I think you need to remember that 1970 was only 25 years after the end of the war. Many big cities that were bombed were still reconstructing. I was born in 1965 in Liverpool, there was a bomb site in the road I lived in, I had friends who lived in pre-fabs which were put up as temporary accommodation just after the war but were still in use 35 years later, we quite liked them, they had proper gardens, we had a back yard.
Looking back it all seems very grey, but at the time expectations were just different. We were working class but homeowners, we had a car, eventually we had a colour TV, one phone in the hall, We didnt have a washing machine until I was in my teens, everyone I knew went to the lauderette. My grandparents did not have an indoor toilet or any sort of bathroom until I was 18, ie 1983. Central heating was a luxury. A take away meant chips, KFC was a huge treat, McDonalds hadnt arrived. We never ate out, going out for coffee in a dept store was a rare event. We did have a summer holiday, to North Wales. Food was pretty much meat and two veg, spaghetti came out of a tin and was either hoops or Alphabetti, rice was a bit exotic. Three TV channels, channel 4 was terribly exciting.
I remember power cuts, three day weeks, strikes, the drought of 1976, and going to the stand pipe for water.
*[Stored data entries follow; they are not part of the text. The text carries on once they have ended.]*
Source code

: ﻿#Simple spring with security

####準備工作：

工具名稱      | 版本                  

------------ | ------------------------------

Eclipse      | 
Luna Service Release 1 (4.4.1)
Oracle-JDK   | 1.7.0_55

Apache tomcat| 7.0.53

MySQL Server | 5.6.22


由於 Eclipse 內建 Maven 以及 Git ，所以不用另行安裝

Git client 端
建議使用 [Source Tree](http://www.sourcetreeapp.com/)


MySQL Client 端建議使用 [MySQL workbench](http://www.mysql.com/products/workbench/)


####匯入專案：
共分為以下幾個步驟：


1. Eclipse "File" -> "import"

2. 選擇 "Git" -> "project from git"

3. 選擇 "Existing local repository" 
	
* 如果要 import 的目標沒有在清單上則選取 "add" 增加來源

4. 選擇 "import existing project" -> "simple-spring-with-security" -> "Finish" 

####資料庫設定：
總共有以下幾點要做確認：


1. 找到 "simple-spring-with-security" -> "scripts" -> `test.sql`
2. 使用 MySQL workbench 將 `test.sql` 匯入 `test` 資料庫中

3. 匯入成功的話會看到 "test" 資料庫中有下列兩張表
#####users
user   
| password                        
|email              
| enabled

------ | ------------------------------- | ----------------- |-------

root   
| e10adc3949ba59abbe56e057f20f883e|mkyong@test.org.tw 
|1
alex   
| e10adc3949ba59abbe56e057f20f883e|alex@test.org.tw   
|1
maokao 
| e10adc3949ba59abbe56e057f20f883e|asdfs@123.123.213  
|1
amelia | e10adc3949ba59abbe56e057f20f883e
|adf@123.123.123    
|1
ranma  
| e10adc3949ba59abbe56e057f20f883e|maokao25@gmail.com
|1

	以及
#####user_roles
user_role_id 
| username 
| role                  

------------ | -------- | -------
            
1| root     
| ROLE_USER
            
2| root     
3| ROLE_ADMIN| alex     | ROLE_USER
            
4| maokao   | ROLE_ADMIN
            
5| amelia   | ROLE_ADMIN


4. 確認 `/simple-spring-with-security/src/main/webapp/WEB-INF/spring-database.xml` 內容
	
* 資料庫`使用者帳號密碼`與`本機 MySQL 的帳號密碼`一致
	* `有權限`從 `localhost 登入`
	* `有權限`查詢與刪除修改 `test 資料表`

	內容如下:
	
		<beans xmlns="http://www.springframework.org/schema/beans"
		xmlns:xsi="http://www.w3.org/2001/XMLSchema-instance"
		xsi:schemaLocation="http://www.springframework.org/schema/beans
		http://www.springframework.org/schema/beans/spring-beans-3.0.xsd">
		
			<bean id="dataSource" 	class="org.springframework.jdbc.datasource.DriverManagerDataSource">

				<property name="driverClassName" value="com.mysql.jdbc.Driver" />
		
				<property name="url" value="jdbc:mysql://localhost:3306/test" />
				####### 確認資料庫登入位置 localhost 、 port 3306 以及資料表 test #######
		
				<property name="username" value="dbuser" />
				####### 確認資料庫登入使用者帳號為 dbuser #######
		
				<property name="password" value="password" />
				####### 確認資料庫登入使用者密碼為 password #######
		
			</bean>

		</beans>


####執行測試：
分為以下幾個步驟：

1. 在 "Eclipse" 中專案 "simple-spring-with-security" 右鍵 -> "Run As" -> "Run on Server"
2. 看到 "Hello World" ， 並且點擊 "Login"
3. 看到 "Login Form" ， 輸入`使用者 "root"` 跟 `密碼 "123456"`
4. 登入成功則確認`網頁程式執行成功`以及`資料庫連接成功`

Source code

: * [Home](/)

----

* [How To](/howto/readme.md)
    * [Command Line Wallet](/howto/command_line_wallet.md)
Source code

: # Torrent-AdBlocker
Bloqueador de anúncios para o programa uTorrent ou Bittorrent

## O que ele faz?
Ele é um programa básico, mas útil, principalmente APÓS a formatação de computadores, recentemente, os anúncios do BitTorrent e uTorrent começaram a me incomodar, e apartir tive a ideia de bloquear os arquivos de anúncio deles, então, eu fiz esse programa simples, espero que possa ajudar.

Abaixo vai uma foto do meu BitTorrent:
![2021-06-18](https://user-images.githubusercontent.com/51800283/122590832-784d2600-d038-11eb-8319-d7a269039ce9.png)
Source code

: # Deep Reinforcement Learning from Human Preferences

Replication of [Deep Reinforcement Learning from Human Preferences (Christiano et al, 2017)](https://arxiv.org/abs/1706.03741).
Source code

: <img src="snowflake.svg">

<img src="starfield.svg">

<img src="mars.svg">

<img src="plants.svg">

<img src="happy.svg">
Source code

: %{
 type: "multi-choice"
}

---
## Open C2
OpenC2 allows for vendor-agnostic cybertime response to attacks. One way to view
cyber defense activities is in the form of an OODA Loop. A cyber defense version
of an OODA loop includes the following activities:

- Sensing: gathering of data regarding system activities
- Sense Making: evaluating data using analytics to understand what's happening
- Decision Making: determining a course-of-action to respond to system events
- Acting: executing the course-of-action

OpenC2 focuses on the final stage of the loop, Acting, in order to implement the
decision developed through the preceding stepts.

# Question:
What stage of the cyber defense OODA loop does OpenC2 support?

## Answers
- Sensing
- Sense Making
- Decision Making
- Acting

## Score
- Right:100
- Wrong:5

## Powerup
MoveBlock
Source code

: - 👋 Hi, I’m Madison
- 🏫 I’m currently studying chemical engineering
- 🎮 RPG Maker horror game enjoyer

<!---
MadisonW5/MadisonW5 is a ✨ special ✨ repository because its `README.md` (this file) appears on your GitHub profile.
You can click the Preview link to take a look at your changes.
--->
Its world away from the life my son enjoys. In contrast it looks very poor, but growing up I didnt feel poor, we were fed, housed, clothed, had what we needed. I did babysitting from age 14 so had money for clothes, make up, records.
The 1980s were very tough though, high unemployment, neither myself nor my brothers had any prospect of work when we left school and there is 10 years between us. They went on to job creation schemes and found work eventually. I had ALevels so moved away to university and never went back. I did go to Coventry which was as grim as Ghost Town describes.
There was real poverty then, my dad made deliveries to tenement flats known as the Piggeries, for very good reason. There is real poverty now.
But overall expectations were just different. There were rich people but not what might be seen as excessive consumption, and no shiny celebrity culture to compare our grey ordinary lives to.